Maybe we just have to wait for them all to retire or die off. Sad, but might be true. People can continue to learn and grow as they age, but it seems like a lot of people choose not to. At some point they decide they know everything and are right about everything and they just stop there.

I disagree about India though. India has loads of talent. They have corruption and other issues but so does China and so do we. Africa is further behind but I'm bullish on it over a long (25-50 year) time frame. Values and culture wise Africa is probably a lot closer to the USA than many people would imagine... or at least that's the impression I get. Africa seems to be slowly becoming politically stable, and political instability is historically the reason Africa has remained so dysfunctional. Who wants to invest in a place where the next perennial revolution might destroy everything?

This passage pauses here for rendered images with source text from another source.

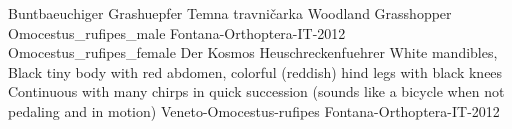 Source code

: {Buntbaeuchiger Grashuepfer} %
{Temna travni\v{c}arka} %
{Woodland Grasshopper} %
{Omocestus_rufipes_male} %
{Fontana-Orthoptera-IT-2012} %
{Omocestus_rufipes_female} %
{Der Kosmos Heuschreckenfuehrer} %
{White mandibles, Black tiny body with red abdomen, colorful (reddish) hind legs with black knees} %
{Continuous with many chirps in quick succession (sounds like a bicycle when not pedaling and in motion)} %
{Veneto-Omocestus-rufipes} %
{Fontana-Orthoptera-IT-2012} %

>If anything the USA seems ruled by an entrenched political caste wedded deeply to old ideas and old ways of doing things and much too comfortable.

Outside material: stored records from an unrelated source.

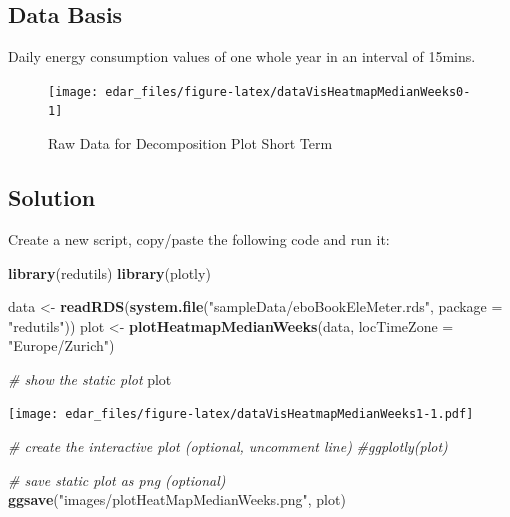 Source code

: \documentclass[
  a4paperpaper,
]{book}
\newenvironment{Shaded}{\begin{snugshade}}{\end{snugshade}}
\newcommand{\CommentTok}[1]{\textcolor[rgb]{0.56,0.35,0.01}{\textit{#1}}}
\newcommand{\DataTypeTok}[1]{\textcolor[rgb]{0.13,0.29,0.53}{#1}}
\newcommand{\KeywordTok}[1]{\textcolor[rgb]{0.13,0.29,0.53}{\textbf{#1}}}
\newcommand{\NormalTok}[1]{#1}
\newcommand{\StringTok}[1]{\textcolor[rgb]{0.31,0.60,0.02}{#1}}
\let\oldShaded\Shaded
\let\endoldShaded\endShaded
\renewenvironment{Shaded}{\footnotesize\oldShaded}{\endoldShaded}
\begin{document}
\hypertarget{data-basis-11}{%
\subsection{Data Basis}\label{data-basis-11}}

Daily energy consumption values of one whole year in an interval of 15mins.

\begin{figure}
\texttt{[image: edar\_files/figure-latex/dataVisHeatmapMedianWeeks0-1]} \caption{Raw Data for Decomposition Plot Short Term}\label{fig:dataVisHeatmapMedianWeeks0}
\end{figure}

\newpage

\hypertarget{solution-11}{%
\subsection{Solution}\label{solution-11}}

Create a new script, copy/paste the following code and run it:

\begin{Shaded}
\begin{Highlighting}[]
\KeywordTok{library}\NormalTok{(redutils)}
\KeywordTok{library}\NormalTok{(plotly)}

\NormalTok{data <-}\StringTok{ }\KeywordTok{readRDS}\NormalTok{(}\KeywordTok{system.file}\NormalTok{(}\StringTok{"sampleData/eboBookEleMeter.rds"}\NormalTok{, }\DataTypeTok{package =} \StringTok{"redutils"}\NormalTok{))}
\NormalTok{plot <-}\StringTok{ }\KeywordTok{plotHeatmapMedianWeeks}\NormalTok{(data, }\DataTypeTok{locTimeZone =} \StringTok{"Europe/Zurich"}\NormalTok{)}

\CommentTok{# show the static plot}
\NormalTok{plot}
\end{Highlighting}
\end{Shaded}

\texttt{[image: edar\_files/figure-latex/dataVisHeatmapMedianWeeks1-1.pdf]}

\begin{Shaded}
\begin{Highlighting}[]
\CommentTok{# create the interactive plot (optional, uncomment line)}
\CommentTok{#ggplotly(plot)}
\end{Highlighting}
\end{Shaded}

\begin{Shaded}
\begin{Highlighting}[]
\CommentTok{# save static plot as png (optional)}
\KeywordTok{ggsave}\NormalTok{(}\StringTok{"images/plotHeatMapMedianWeeks.png"}\NormalTok{, plot)}
\end{Highlighting}
\end{Shaded}
\end{document}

Replace "old ideas and old ways of doing things and much too comfortable" with "power", and I'll agree 100% percent.

>Most of them are very disappointed and won't be voting for him again

Based on my discussions with Trump supporters, I don't see that. In fact, they're very happy with his performance and feel his job is made intentionally hard because of political opposition. If anything, their resolve to vote for his has been strengthened.

Also, these people will NOT vote for Biden. They watched him during his past decades in politics and can see his mental decline clear as day. Voting for Biden is basically guaranteeing Section 4 of the 25th Amendment will be invoked for the first time ever.


Well, it says "rising". When something costs 5% of what it would cost elsewhere you can decide it's worth producing it in China even if there are a ton of downsides.

It doesn't have to get to 100% before you decide the cons outweigh the pros, it just has to be less cheap.


Well, that cheap smartphone ain’t gonna build itself. You need a worker so fed up with his life he contemplates jumping off a building.

One child policy has caused the workforce to shrink a couple years ago.